When I was a very young child, my mother cautioned me from impulsive behavior (BB guns, staring at the sun) with a similar phrase:

Those are the only eyes you'll ever have, so you'd better take good care of them.

That idea shook me and stuck with me so well; my first shadowed glimpse at my own mortality. Fear of only having one thing, and accidentally, irresponsibly fucking it up for good. It's protected me well in the past, kept me from sports injuries, from pissing away my resources, from letting drugs take over my life. By grokking that rule and its implications, I got to skip over much of the pain/loss that burns everyone daily -- not just of my eyes, of course, but everything I personally possessed: all of my mental and physical faculties, my money, and especially my time.

A long time ago I realized that time is what made all of my other resources valuable, and thus it should be protected the most. This is a common idea in Western thought, and since it fit right in with my notions of how to take care of myself, I incorporated it.

I think it may have protected me too well.

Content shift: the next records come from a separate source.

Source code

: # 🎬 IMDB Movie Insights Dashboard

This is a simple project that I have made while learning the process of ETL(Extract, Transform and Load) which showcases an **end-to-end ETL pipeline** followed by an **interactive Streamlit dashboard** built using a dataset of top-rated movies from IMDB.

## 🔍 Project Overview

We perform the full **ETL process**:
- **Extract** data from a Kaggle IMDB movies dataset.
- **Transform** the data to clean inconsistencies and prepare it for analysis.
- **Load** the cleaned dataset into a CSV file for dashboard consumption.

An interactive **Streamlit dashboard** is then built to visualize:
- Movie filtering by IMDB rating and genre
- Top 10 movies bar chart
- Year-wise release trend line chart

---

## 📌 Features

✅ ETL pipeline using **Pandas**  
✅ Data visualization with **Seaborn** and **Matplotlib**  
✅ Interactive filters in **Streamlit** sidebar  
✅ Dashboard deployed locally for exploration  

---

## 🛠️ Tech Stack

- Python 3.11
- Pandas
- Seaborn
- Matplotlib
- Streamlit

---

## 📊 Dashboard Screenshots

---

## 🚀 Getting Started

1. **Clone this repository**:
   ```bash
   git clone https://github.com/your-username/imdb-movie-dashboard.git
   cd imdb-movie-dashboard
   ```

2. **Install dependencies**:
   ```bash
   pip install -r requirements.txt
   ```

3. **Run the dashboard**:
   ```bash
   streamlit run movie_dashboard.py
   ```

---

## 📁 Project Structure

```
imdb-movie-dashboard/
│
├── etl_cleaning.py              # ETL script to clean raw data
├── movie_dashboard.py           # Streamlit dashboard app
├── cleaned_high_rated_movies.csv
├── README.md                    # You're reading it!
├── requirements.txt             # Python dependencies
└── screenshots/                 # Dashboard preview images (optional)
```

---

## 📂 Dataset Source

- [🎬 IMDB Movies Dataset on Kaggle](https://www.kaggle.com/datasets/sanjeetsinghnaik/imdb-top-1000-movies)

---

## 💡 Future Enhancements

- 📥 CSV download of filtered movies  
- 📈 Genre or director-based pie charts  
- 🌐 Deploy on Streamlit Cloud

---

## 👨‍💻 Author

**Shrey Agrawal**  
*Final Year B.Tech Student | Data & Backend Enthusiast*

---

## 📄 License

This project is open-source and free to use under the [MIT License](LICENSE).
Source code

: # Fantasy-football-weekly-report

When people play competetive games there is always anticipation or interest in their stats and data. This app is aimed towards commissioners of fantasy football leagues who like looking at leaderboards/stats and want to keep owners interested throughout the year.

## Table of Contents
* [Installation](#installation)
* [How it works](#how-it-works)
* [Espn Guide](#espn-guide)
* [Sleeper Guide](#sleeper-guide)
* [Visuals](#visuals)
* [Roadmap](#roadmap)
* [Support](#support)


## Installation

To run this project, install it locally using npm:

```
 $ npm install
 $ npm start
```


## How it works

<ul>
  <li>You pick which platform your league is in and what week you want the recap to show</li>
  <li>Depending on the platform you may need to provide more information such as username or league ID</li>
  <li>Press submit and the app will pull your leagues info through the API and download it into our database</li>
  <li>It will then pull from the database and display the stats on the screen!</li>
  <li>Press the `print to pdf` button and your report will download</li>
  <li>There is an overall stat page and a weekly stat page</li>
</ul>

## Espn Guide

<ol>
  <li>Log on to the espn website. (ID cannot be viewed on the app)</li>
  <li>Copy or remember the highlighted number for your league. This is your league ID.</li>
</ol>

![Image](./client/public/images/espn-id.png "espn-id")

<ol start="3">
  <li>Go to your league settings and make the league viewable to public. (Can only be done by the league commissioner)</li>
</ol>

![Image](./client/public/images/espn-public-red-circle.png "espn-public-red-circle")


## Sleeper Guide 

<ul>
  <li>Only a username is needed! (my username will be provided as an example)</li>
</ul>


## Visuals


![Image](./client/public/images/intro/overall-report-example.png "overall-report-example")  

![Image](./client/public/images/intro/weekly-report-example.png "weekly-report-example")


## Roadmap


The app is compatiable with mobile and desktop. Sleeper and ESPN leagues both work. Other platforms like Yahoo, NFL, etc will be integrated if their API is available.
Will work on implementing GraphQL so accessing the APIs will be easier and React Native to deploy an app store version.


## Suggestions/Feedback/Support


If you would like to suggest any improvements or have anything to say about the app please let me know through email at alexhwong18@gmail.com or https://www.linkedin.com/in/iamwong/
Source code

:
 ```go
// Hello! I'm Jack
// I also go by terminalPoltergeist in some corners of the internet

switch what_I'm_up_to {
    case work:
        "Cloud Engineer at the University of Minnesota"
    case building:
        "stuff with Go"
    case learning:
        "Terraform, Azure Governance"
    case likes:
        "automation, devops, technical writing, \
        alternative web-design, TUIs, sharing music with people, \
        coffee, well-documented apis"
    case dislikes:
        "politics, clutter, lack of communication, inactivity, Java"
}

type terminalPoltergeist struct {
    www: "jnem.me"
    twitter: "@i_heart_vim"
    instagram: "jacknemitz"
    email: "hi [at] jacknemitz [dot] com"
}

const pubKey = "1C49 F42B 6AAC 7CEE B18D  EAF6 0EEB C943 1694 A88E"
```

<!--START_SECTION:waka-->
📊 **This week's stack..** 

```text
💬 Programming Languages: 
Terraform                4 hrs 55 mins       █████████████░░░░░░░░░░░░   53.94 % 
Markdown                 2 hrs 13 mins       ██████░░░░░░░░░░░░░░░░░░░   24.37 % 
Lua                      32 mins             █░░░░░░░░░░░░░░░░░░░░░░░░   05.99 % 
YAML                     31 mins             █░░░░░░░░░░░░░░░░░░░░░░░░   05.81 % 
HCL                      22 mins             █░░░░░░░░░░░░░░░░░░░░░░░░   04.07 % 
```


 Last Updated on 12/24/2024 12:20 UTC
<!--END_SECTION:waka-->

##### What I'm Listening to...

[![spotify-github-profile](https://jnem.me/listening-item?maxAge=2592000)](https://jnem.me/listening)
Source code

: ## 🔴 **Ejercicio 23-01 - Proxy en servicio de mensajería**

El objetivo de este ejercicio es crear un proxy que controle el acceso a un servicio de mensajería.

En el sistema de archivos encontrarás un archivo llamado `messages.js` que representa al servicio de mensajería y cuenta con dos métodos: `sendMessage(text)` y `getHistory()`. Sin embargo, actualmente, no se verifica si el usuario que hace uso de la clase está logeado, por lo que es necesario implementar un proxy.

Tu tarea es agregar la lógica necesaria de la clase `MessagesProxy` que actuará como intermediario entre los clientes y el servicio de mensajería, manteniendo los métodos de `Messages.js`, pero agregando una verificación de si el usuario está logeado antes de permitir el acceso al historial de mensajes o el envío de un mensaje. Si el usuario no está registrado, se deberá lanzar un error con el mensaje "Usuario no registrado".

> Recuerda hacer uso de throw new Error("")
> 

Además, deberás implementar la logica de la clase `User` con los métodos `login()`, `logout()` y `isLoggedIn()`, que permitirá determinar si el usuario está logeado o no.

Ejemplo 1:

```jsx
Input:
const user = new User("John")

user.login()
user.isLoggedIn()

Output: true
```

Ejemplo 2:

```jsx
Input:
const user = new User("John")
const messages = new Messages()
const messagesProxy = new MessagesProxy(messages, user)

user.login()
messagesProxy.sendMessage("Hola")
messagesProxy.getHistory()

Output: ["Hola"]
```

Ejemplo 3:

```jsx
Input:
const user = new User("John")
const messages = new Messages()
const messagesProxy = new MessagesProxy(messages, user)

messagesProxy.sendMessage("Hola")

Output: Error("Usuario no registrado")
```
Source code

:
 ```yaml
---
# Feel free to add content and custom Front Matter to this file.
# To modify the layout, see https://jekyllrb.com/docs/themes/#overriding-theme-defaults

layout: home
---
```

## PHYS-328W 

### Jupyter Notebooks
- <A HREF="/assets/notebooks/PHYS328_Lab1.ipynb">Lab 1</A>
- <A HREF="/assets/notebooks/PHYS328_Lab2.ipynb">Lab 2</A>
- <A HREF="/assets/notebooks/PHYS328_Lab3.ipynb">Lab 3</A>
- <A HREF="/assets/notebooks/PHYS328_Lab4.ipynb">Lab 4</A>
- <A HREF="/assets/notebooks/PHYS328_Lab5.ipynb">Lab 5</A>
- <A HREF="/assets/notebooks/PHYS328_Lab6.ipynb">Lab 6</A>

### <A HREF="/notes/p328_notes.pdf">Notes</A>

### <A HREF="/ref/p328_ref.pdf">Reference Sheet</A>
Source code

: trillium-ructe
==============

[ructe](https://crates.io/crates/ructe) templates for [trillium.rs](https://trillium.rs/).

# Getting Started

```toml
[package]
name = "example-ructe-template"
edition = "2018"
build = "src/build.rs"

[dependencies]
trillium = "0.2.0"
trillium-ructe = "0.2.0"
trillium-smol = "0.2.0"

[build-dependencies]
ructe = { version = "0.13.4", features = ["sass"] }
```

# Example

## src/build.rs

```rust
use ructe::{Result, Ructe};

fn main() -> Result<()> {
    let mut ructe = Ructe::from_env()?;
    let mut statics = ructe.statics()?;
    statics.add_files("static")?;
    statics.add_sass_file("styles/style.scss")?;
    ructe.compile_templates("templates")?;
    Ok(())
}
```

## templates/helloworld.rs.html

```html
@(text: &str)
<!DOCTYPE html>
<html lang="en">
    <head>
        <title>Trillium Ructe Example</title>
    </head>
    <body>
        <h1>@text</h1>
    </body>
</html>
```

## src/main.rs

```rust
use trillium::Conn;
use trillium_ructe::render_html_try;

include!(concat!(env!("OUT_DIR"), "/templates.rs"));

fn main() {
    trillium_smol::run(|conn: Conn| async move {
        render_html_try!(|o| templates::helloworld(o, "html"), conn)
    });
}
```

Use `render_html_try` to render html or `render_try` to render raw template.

I find myself too often discarding my experiences (or even not pursuing experience in the first place) because some frontal lobe thought process has deemed them not up to par for spending time on. I do not love as much as I should, for I don't know if she is The One. I do not work in any science in depth, for in ten years all of its rules will change. I do not enjoy periods set aside to relax, for I should be spending my time on something more important.

I find that the idea which has done so much for me has done almost as much against me. A bulletproof vest and straitjacket in one, and I no Houdini.